• WORK TO COMPLETE: For each line below that contains the string "your", copy that line.

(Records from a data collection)

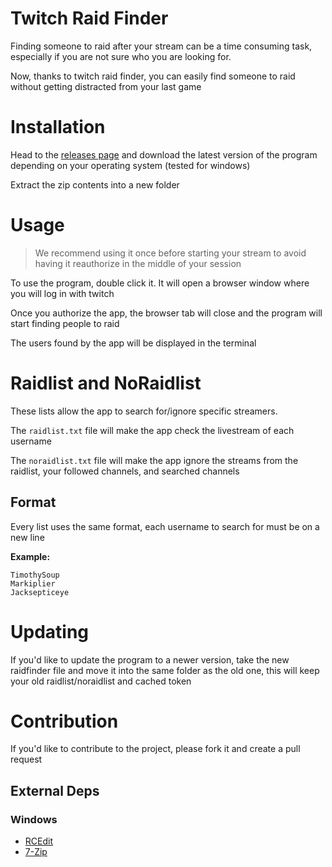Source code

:# Twitch Raid Finder

Finding someone to raid after your stream can be a time consuming task,
especially if you are not sure who you are looking for.

Now, thanks to twitch raid finder, you can easily find someone to raid without getting distracted from your last game

# Installation

Head to the [releases page](https://github.com/mrTomatolegit/raid-finder/releases) and download the latest version of the program depending on your operating system (tested for windows)

Extract the zip contents into a new folder

# Usage

> We recommend using it once before starting your stream to avoid having it reauthorize in the middle of your session

To use the program, double click it. It will open a browser window where you will log in with twitch

Once you authorize the app, the browser tab will close and the program will start finding people to raid

The users found by the app will be displayed in the terminal

# Raidlist and NoRaidlist

These lists allow the app to search for/ignore specific streamers.

The `raidlist.txt` file will make the app check the livestream of each username

The `noraidlist.txt` file will make the app ignore the streams from the raidlist, your followed channels, and searched channels

## Format

Every list uses the same format, each username to search for must be on a new line

**Example:**

```
TimothySoup
Markiplier
Jacksepticeye
```

# Updating

If you'd like to update the program to a newer version, take the new raidfinder file and move it into the same folder as the old one, this will keep your old raidlist/noraidlist and cached token

# Contribution

If you'd like to contribute to the project, please fork it and create a pull request

## External Deps

### Windows

-   [RCEdit](https://github.com/electron/rcedit)
-   [7-Zip](https://www.7-zip.org/download.html)
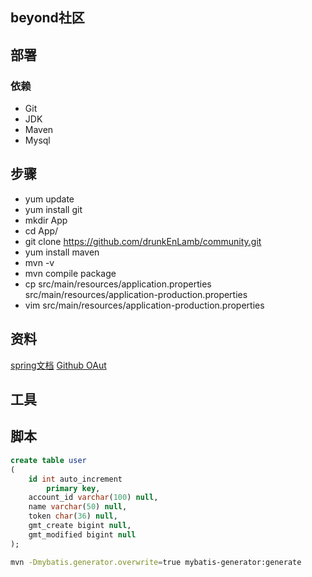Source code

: ## beyond社区

## 部署
### 依赖
- Git
- JDK
- Maven
- Mysql
## 步骤
- yum update
- yum install git
- mkdir App
- cd App/
- git clone https://github.com/drunkEnLamb/community.git
- yum install maven
- mvn -v
- mvn compile package
- cp src/main/resources/application.properties src/main/resources/application-production.properties
- vim src/main/resources/application-production.properties
## 资料
[spring文档](https://spring.io/guides)
[Github OAut](https://developer.github.com/apps/building-oauth-apps/creating-an-oauth-app/)
## 工具

## 脚本
```sql
create table user
(
	id int auto_increment
		primary key,
	account_id varchar(100) null,
	name varchar(50) null,
	token char(36) null,
	gmt_create bigint null,
	gmt_modified bigint null
);
```
```bash
mvn -Dmybatis.generator.overwrite=true mybatis-generator:generate

```
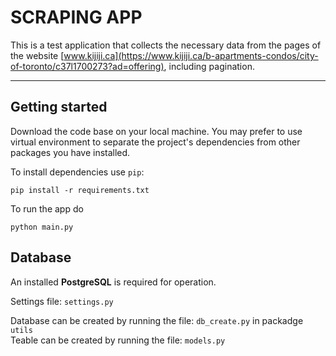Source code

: # SCRAPING APP

This is a test application that collects the necessary data from the pages of the website [www.kijiji.ca](https://www.kijiji.ca/b-apartments-condos/city-of-toronto/c37l1700273?ad=offering), including pagination.

---

## Getting started

Download the code base on your local machine. You may prefer to use virtual environment to separate the project's dependencies from other packages you have installed.

To install dependencies use `pip`:
```
pip install -r requirements.txt
```
To run the app do
```
python main.py
```

## Database

An installed **PostgreSQL** is required for operation.

Settings file: `settings.py`

Database can be created by running the file: `db_create.py` in packadge `utils` <br>
Teable can be created by running the file: `models.py`
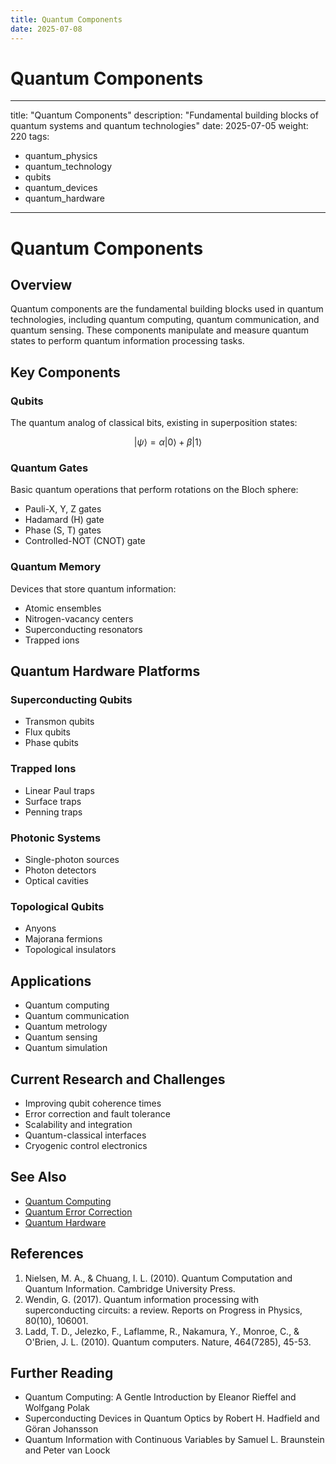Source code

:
 ```yaml
---
title: Quantum Components
date: 2025-07-08
---
```


# Quantum Components

---
title: "Quantum Components"
description: "Fundamental building blocks of quantum systems and quantum technologies"
date: 2025-07-05
weight: 220
tags:
  - quantum_physics
  - quantum_technology
  - qubits
  - quantum_devices
  - quantum_hardware
---

# Quantum Components

## Overview

Quantum components are the fundamental building blocks used in quantum technologies, including quantum computing, quantum communication, and quantum sensing. These components manipulate and measure quantum states to perform quantum information processing tasks.

## Key Components

### Qubits

The quantum analog of classical bits, existing in superposition states:

$$|\psi\rangle = \alpha|0\rangle + \beta|1\rangle$$

### Quantum Gates

Basic quantum operations that perform rotations on the Bloch sphere:
- Pauli-X, Y, Z gates
- Hadamard (H) gate
- Phase (S, T) gates
- Controlled-NOT (CNOT) gate

### Quantum Memory

Devices that store quantum information:
- Atomic ensembles
- Nitrogen-vacancy centers
- Superconducting resonators
- Trapped ions

## Quantum Hardware Platforms

### Superconducting Qubits
- Transmon qubits
- Flux qubits
- Phase qubits

### Trapped Ions
- Linear Paul traps
- Surface traps
- Penning traps

### Photonic Systems
- Single-photon sources
- Photon detectors
- Optical cavities

### Topological Qubits
- Anyons
- Majorana fermions
- Topological insulators

## Applications

- Quantum computing
- Quantum communication
- Quantum metrology
- Quantum sensing
- Quantum simulation

## Current Research and Challenges

- Improving qubit coherence times
- Error correction and fault tolerance
- Scalability and integration
- Quantum-classical interfaces
- Cryogenic control electronics

## See Also

- [Quantum Computing](quantum_computing.md)
- [Quantum Error Correction](quantum_error_correction.md)
- [Quantum Hardware](quantum_hardware.md)

## References

1. Nielsen, M. A., & Chuang, I. L. (2010). Quantum Computation and Quantum Information. Cambridge University Press.
2. Wendin, G. (2017). Quantum information processing with superconducting circuits: a review. Reports on Progress in Physics, 80(10), 106001.
3. Ladd, T. D., Jelezko, F., Laflamme, R., Nakamura, Y., Monroe, C., & O'Brien, J. L. (2010). Quantum computers. Nature, 464(7285), 45-53.

## Further Reading

- Quantum Computing: A Gentle Introduction by Eleanor Rieffel and Wolfgang Polak
- Superconducting Devices in Quantum Optics by Robert H. Hadfield and Göran Johansson
- Quantum Information with Continuous Variables by Samuel L. Braunstein and Peter van Loock
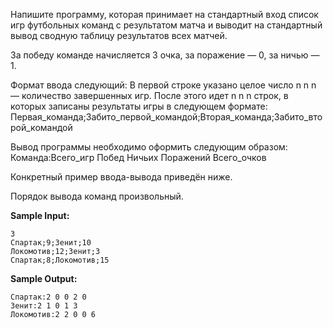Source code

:Напишите программу, которая принимает на стандартный вход список игр футбольных команд с результатом матча и выводит на стандартный вывод сводную таблицу результатов всех матчей.

За победу команде начисляется 3 очка, за поражение — 0, за ничью — 1.

Формат ввода следующий:
В первой строке указано целое число n n n — количество завершенных игр.
После этого идет n n n строк, в которых записаны результаты игры в следующем формате:
Первая_команда;Забито_первой_командой;Вторая_команда;Забито_второй_командой

Вывод программы необходимо оформить следующим образом:
Команда:Всего_игр Побед Ничьих Поражений Всего_очков

Конкретный пример ввода-вывода приведён ниже.

Порядок вывода команд произвольный.

**Sample Input:**

```commandline
3
Спартак;9;Зенит;10
Локомотив;12;Зенит;3
Спартак;8;Локомотив;15
```


**Sample Output:**

```commandline
Спартак:2 0 0 2 0
Зенит:2 1 0 1 3
Локомотив:2 2 0 0 6
```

• OUTPUT FOR THIS EXERCISE:
Finding someone to raid after your stream can be a time consuming task,
Now, thanks to twitch raid finder, you can easily find someone to raid without getting distracted from your last game
Head to the [releases page](https://github.com/mrTomatolegit/raid-finder/releases) and download the latest version of the program depending on your operating system (tested for windows)
> We recommend using it once before starting your stream to avoid having it reauthorize in the middle of your session
The `noraidlist.txt` file will make the app ignore the streams from the raidlist, your followed channels, and searched channels
If you'd like to update the program to a newer version, take the new raidfinder file and move it into the same folder as the old one, this will keep your old raidlist/noraidlist and cached token
Download the code base on your local machine. You may prefer to use virtual environment to separate the project's dependencies from other packages you have installed.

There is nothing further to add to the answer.